Although it varies from culture to culture as well as which area of the world you live in, there is always a large emphasis given to the iftar meal because it is the culmination of a whole day of fasting. Other than water, here are a few of the typical items you would find on the table during the month of Ramadan.
Usually, most people break their fast with three dates as per tradition. Aside from that, dates are full of nutrients and are high in sugar which makes them the perfect food to get your energy up and ready to take on the rest of the delicious items ahead.
After refraining from any liquids during the day, having a nice warm bowl of soup is just the thing to quench your thirst and start to fill you up. In Morocco, this is usually the Harira soup, made from a mixture of meat, lentils and chickpeas, whereas in the Middle East it tends to be just a simple lentil soup.
Obviously you have to get your daily veggies in there somehow and a salad is the perfect way. In the Arab region, for example, this tends to be the Fattoush which is a mixture of different vegetables topped with fried pita crisps, or the Tabbouleh, made of tomatoes, parsley, bulgur, and onion.
Moving on to the real stuff, the meat. In places like Iraq, a common dish is Masgouf, which is a type of baked fish that is covered with different spices. Different variations of Kofta is another common one and is basically a combination of minced meat with onions and several spices. It’s consumed in The Balkans, Middle East, as well as in some parts of Asia.
5. Rice-Based Dishes
Rice is basically found in almost every dish, ranging from the traditional Indian Biryani’s mainly composed of meat, rice, and vegetables, to the Arab Mansaf, a dish of lamb which is cooked with yogurt and served with rice. There’s even sometimes an assortment of vegetables like eggplants, zucchinis, and vine leaves stuffed with rice and meat to make what is commonly referred to as Mahshi.

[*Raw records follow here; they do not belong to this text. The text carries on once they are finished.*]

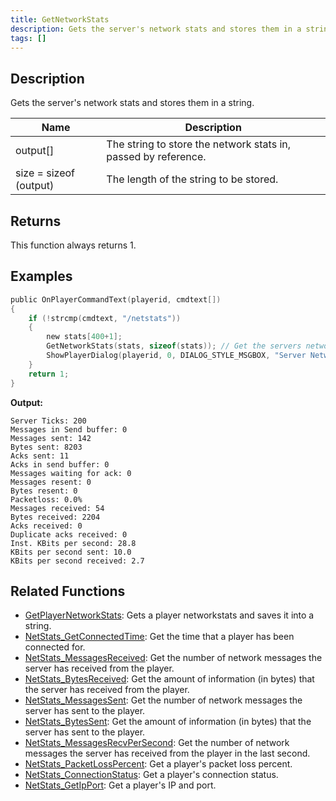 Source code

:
 ```yaml
---
title: GetNetworkStats
description: Gets the server's network stats and stores them in a string.
tags: []
---
```


## Description

Gets the server's network stats and stores them in a string.

| Name                   | Description                                                    |
| ---------------------- | -------------------------------------------------------------- |
| output[]               | The string to store the network stats in, passed by reference. |
| size = sizeof (output) | The length of the string to be stored.                         |

## Returns

This function always returns 1.

## Examples

```c
public OnPlayerCommandText(playerid, cmdtext[])
{
    if (!strcmp(cmdtext, "/netstats"))
    {
        new stats[400+1];
        GetNetworkStats(stats, sizeof(stats)); // Get the servers networkstats
        ShowPlayerDialog(playerid, 0, DIALOG_STYLE_MSGBOX, "Server Network Stats", stats, "Close", "");
    }
    return 1;
}
```

**Output:**

```
Server Ticks: 200
Messages in Send buffer: 0
Messages sent: 142
Bytes sent: 8203
Acks sent: 11
Acks in send buffer: 0
Messages waiting for ack: 0
Messages resent: 0
Bytes resent: 0
Packetloss: 0.0%
Messages received: 54
Bytes received: 2204
Acks received: 0
Duplicate acks received: 0
Inst. KBits per second: 28.8
KBits per second sent: 10.0
KBits per second received: 2.7
```

## Related Functions

- [GetPlayerNetworkStats](GetPlayerNetworkStats): Gets a player networkstats and saves it into a string.
- [NetStats_GetConnectedTime](NetStats_GetConnectedTime): Get the time that a player has been connected for.
- [NetStats_MessagesReceived](NetStats_MessagesReceived): Get the number of network messages the server has received from the player.
- [NetStats_BytesReceived](NetStats_BytesReceived): Get the amount of information (in bytes) that the server has received from the player.
- [NetStats_MessagesSent](NetStats_MessagesSent): Get the number of network messages the server has sent to the player.
- [NetStats_BytesSent](NetStats_BytesSent): Get the amount of information (in bytes) that the server has sent to the player.
- [NetStats_MessagesRecvPerSecond](NetStats_MessagesRecvPerSecond): Get the number of network messages the server has received from the player in the last second.
- [NetStats_PacketLossPercent](NetStats_PacketLossPercent): Get a player's packet loss percent.
- [NetStats_ConnectionStatus](NetStats_ConnectionStatus): Get a player's connection status.
- [NetStats_GetIpPort](NetStats_GetIpPort): Get a player's IP and port.
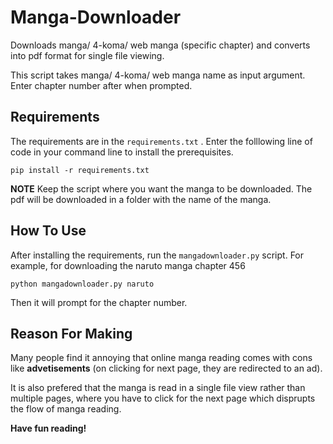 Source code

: # Manga-Downloader
Downloads manga/ 4-koma/ web manga (specific chapter) and converts into pdf format for single file viewing.

This script takes manga/ 4-koma/ web manga name as input argument. Enter chapter number after when prompted.

## Requirements
The requirements are in the ```requirements.txt``` .
Enter the folllowing line of code in your command line to install the prerequisites.

```pip install -r requirements.txt```

**NOTE**
Keep the script where you want the manga to be downloaded. The pdf will be downloaded in a folder with the name of the manga.


## How To Use
After installing the requirements, run the ```mangadownloader.py``` script.
For example, for downloading the naruto manga chapter 456

```python mangadownloader.py naruto```

Then it will prompt for the chapter number.

## Reason For Making
Many people find it annoying that online manga reading comes with cons like **advetisements** (on clicking for next page, they are redirected to an ad).

It is also prefered that the manga is read in a single file view rather than multiple pages, where you have to click for the next page which disprupts the flow of manga reading.

**Have fun reading!**
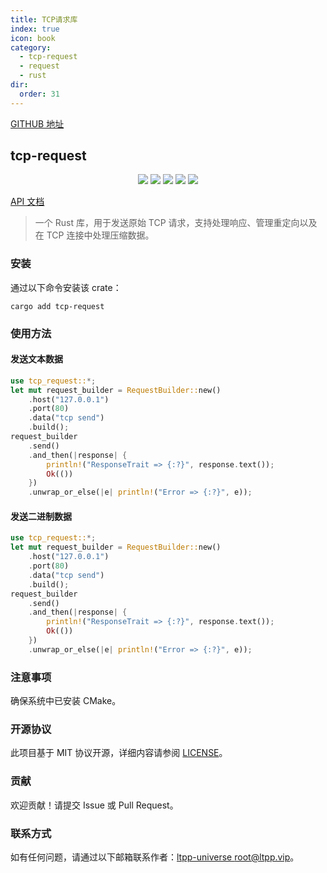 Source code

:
 ```yaml
---
title: TCP请求库
index: true
icon: book
category:
  - tcp-request
  - request
  - rust
dir:
  order: 31
---
```


<Share colorful />

[GITHUB 地址](https://github.com/ltpp-universe/tcp-request)

## tcp-request

<center>

[![](https://img.shields.io/crates/v/tcp-request.svg)](https://crates.io/crates/tcp-request)
[![](https://img.shields.io/crates/d/tcp-request.svg)](https://img.shields.io/crates/d/tcp-request.svg)
[![](https://docs.rs/tcp-request/badge.svg)](https://docs.rs/tcp-request)
[![](https://github.com/ltpp-universe/tcp-request/workflows/Rust/badge.svg)](https://github.com/ltpp-universe/tcp-request/actions?query=workflow:Rust)
[![](https://img.shields.io/crates/l/tcp-request.svg)](./LICENSE)

</center>

[API 文档](https://docs.rs/tcp-request/latest/tcp_request/)

> 一个 Rust 库，用于发送原始 TCP 请求，支持处理响应、管理重定向以及在 TCP 连接中处理压缩数据。

### 安装

通过以下命令安装该 crate：

```shell
cargo add tcp-request
```

### 使用方法

#### 发送文本数据

```rust
use tcp_request::*;
let mut request_builder = RequestBuilder::new()
    .host("127.0.0.1")
    .port(80)
    .data("tcp send")
    .build();
request_builder
    .send()
    .and_then(|response| {
        println!("ResponseTrait => {:?}", response.text());
        Ok(())
    })
    .unwrap_or_else(|e| println!("Error => {:?}", e));
```

#### 发送二进制数据

```rust
use tcp_request::*;
let mut request_builder = RequestBuilder::new()
    .host("127.0.0.1")
    .port(80)
    .data("tcp send")
    .build();
request_builder
    .send()
    .and_then(|response| {
        println!("ResponseTrait => {:?}", response.text());
        Ok(())
    })
    .unwrap_or_else(|e| println!("Error => {:?}", e));
```

### 注意事项

确保系统中已安装 CMake。

### 开源协议

此项目基于 MIT 协议开源，详细内容请参阅 [LICENSE](LICENSE)。

### 贡献

欢迎贡献！请提交 Issue 或 Pull Request。

### 联系方式

如有任何问题，请通过以下邮箱联系作者：[ltpp-universe <root@ltpp.vip>](mailto:root@ltpp.vip)。

<Bottom />

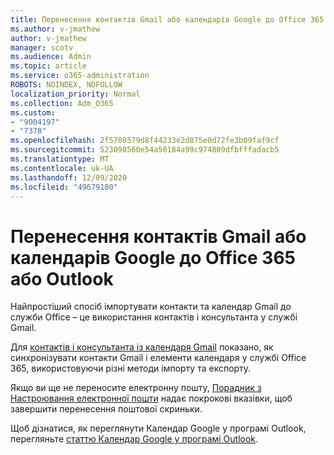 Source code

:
 ```yaml
---
title: Перенесення контактів Gmail або календарів Google до Office 365 або Outlook
ms.author: v-jmathew
author: v-jmathew
manager: scotv
ms.audience: Admin
ms.topic: article
ms.service: o365-administration
ROBOTS: NOINDEX, NOFOLLOW
localization_priority: Normal
ms.collection: Adm_O365
ms.custom:
- "9004197"
- "7378"
ms.openlocfilehash: 2f5708579d8f44233e2d875e0d72fe3b09faf9cf
ms.sourcegitcommit: 523098560e54a50184a99c974809dfbfffadacb5
ms.translationtype: MT
ms.contentlocale: uk-UA
ms.lasthandoff: 12/09/2020
ms.locfileid: "49679180"
---
```

# <a name="migrate-gmail-contacts-or-google-calendars-to-office-365-or-outlook"></a>Перенесення контактів Gmail або календарів Google до Office 365 або Outlook

Найпростіший спосіб імпортувати контакти та календар Gmail до служби Office – це використання контактів і консультанта у службі Gmail.

Для [контактів і консультанта із календаря Gmail](https://go.microsoft.com/fwlink/?linkid=2134386) показано, як синхронізувати контакти Gmail і елементи календаря у службі Office 365, використовуючи різні методи імпорту та експорту.

Якщо ви ще не переносите електронну пошту, [Порадник з Настроювання електронної пошти](https://go.microsoft.com/fwlink/?linkid=2133951) надає покрокові вказівки, щоб завершити перенесення поштової скриньки.

Щоб дізнатися, як переглянути Календар Google у програмі Outlook, перегляньте [статтю Календар Google у програмі Outlook](https://go.microsoft.com/fwlink/?linkid=2083939).
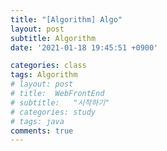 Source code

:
 ```yaml
---
title: "[Algorithm] Algo"
layout: post
subtitle: Algorithm
date: '2021-01-18 19:45:51 +0900'

categories: class
tags: Algorithm
# layout: post
# title:  WebFrontEnd
# subtitle:   "시작하기"
# categories: study
# tags: java
comments: true
---
```

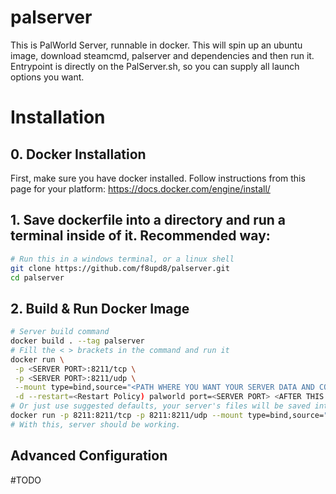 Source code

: # palserver
This is PalWorld Server, runnable in docker. This will spin up an ubuntu image, download steamcmd, palserver and dependencies and then run it. Entrypoint is directly on the PalServer.sh, so you can supply all launch options you want.

# Installation

## 0. Docker Installation

First, make sure you have docker installed. Follow instructions from this page for your platform: https://docs.docker.com/engine/install/

## 1. Save dockerfile into a directory and run a terminal inside of it. Recommended way:

```bash
# Run this in a windows terminal, or a linux shell
git clone https://github.com/f8upd8/palserver.git
cd palserver
```

## 2. Build & Run Docker Image

```bash
# Server build command
docker build . --tag palserver
# Fill the < > brackets in the command and run it
docker run \
 -p <SERVER PORT>:8211/tcp \
 -p <SERVER PORT>:8211/udp \
 --mount type=bind,source="<PATH WHERE YOU WANT YOUR SERVER DATA AND CONFIG SAVED>",target=/srv/palworld/Pal/Saved \
 -d --restart=<Restart Policy) palworld port=<SERVER PORT> <AFTER THIS YOU CAN SPECIFY OTHER LAUNCH OPTIONS>
# Or just use suggested defaults, your server's files will be saved into the current directory in the *Saved* folder and with default 8211 port.
docker run -p 8211:8211/tcp -p 8211:8211/udp --mount type=bind,source="./Saved",target=/srv/palworld/Pal/Saved -d --restart=unless-stopped palworld port=8211
# With this, server should be working.
```


## Advanced Configuration

#TODO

A personal favorite of mine, dessert time basically equals chill time. This is when the pressure of preparing for the iftar meal is over and you can just sit back and enjoy the company around you. In Indonesia, a dessert made of palm sugar, coconut sugar, coconut milk and Pandanus leaf called Kolak is enjoyed, and in the Arab region, a popular dessert called Kunafah is served which is a pastry made up of dough and cheese and covered in sweet sugar syrup.
7. Sweet drinks
Last but not least, the drinks. These are enjoyed during the meal or well after iftar time. Popular in the Indian subcontinent, the sweet drink of Falooda is made up of rose water, vermicelli, and tapioca pearls. Other drinks include Amar Al-Din a drink of dried apricots and water, as well as Tamar Hindi, made up of dates, sugar, and water.